[Start of Attachment]

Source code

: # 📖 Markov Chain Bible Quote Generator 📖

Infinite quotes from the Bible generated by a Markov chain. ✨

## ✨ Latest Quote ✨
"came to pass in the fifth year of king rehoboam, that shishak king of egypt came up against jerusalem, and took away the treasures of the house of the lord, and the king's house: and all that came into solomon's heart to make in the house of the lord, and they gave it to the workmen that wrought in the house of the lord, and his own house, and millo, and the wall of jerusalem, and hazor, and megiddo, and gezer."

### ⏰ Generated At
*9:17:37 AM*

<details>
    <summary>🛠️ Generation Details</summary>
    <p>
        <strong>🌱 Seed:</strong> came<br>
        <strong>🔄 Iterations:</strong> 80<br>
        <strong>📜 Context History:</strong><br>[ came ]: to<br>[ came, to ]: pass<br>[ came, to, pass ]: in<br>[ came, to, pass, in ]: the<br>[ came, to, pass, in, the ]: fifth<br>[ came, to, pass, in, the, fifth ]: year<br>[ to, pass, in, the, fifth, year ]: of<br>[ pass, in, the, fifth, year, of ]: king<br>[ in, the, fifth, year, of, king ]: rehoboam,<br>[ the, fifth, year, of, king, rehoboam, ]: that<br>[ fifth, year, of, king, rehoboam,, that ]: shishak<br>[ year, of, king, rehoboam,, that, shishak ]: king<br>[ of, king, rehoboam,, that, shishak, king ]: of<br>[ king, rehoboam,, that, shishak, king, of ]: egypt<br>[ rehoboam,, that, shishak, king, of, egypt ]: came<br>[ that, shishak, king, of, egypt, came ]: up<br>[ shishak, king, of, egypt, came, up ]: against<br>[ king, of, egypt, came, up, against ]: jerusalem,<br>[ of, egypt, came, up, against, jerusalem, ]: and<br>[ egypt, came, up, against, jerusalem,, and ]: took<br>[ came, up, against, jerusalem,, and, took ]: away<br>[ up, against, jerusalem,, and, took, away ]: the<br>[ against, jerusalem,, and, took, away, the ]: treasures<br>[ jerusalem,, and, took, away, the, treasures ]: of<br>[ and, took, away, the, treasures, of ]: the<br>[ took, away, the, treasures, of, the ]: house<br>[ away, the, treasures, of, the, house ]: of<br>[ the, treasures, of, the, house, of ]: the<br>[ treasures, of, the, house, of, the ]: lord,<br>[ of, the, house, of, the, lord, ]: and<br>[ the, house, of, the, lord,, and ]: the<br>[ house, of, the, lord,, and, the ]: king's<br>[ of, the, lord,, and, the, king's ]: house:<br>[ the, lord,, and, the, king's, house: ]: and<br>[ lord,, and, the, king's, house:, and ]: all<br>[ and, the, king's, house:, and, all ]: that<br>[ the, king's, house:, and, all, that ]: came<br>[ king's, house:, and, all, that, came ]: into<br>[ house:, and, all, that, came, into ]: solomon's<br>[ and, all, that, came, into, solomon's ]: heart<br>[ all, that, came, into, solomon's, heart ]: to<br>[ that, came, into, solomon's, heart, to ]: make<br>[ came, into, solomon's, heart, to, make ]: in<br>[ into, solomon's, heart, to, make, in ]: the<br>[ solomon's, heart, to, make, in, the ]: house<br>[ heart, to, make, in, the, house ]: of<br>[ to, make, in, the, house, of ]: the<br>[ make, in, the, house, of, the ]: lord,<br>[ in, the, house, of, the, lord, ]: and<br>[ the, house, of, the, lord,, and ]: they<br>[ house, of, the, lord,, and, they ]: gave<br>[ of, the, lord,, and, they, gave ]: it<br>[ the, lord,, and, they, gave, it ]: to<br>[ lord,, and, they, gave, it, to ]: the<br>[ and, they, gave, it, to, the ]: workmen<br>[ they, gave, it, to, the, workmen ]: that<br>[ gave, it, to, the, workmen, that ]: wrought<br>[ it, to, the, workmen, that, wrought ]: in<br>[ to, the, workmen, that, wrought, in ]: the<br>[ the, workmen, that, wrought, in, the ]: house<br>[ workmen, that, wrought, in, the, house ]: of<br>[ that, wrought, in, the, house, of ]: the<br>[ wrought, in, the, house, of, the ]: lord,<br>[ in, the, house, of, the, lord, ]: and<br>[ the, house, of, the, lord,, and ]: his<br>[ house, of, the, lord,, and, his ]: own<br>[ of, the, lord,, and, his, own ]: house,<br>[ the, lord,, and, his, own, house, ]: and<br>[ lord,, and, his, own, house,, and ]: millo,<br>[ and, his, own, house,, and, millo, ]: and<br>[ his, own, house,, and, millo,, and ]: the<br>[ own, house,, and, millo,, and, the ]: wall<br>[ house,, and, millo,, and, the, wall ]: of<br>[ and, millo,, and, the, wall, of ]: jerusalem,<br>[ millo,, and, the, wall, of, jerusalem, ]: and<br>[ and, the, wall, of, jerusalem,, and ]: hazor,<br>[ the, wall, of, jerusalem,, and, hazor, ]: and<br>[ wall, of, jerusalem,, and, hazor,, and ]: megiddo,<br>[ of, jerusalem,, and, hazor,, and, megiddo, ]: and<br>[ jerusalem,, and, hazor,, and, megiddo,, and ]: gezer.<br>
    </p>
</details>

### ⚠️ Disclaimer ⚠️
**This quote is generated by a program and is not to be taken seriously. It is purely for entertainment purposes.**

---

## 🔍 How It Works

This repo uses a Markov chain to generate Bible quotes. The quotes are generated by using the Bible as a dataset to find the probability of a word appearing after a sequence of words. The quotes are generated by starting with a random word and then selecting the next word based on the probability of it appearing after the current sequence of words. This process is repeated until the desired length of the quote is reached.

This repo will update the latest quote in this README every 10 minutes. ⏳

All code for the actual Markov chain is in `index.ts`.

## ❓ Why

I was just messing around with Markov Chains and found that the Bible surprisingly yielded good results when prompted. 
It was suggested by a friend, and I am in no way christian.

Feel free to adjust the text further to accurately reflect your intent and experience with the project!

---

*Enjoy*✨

[End of Attachment]

### Exercise objective
Print the lines of the entries, exactly, from the one containing "Feel free to" down to the final line, and leave out all the others.

### Task result
Feel free to adjust the text further to accurately reflect your intent and experience with the project!

---

*Enjoy*✨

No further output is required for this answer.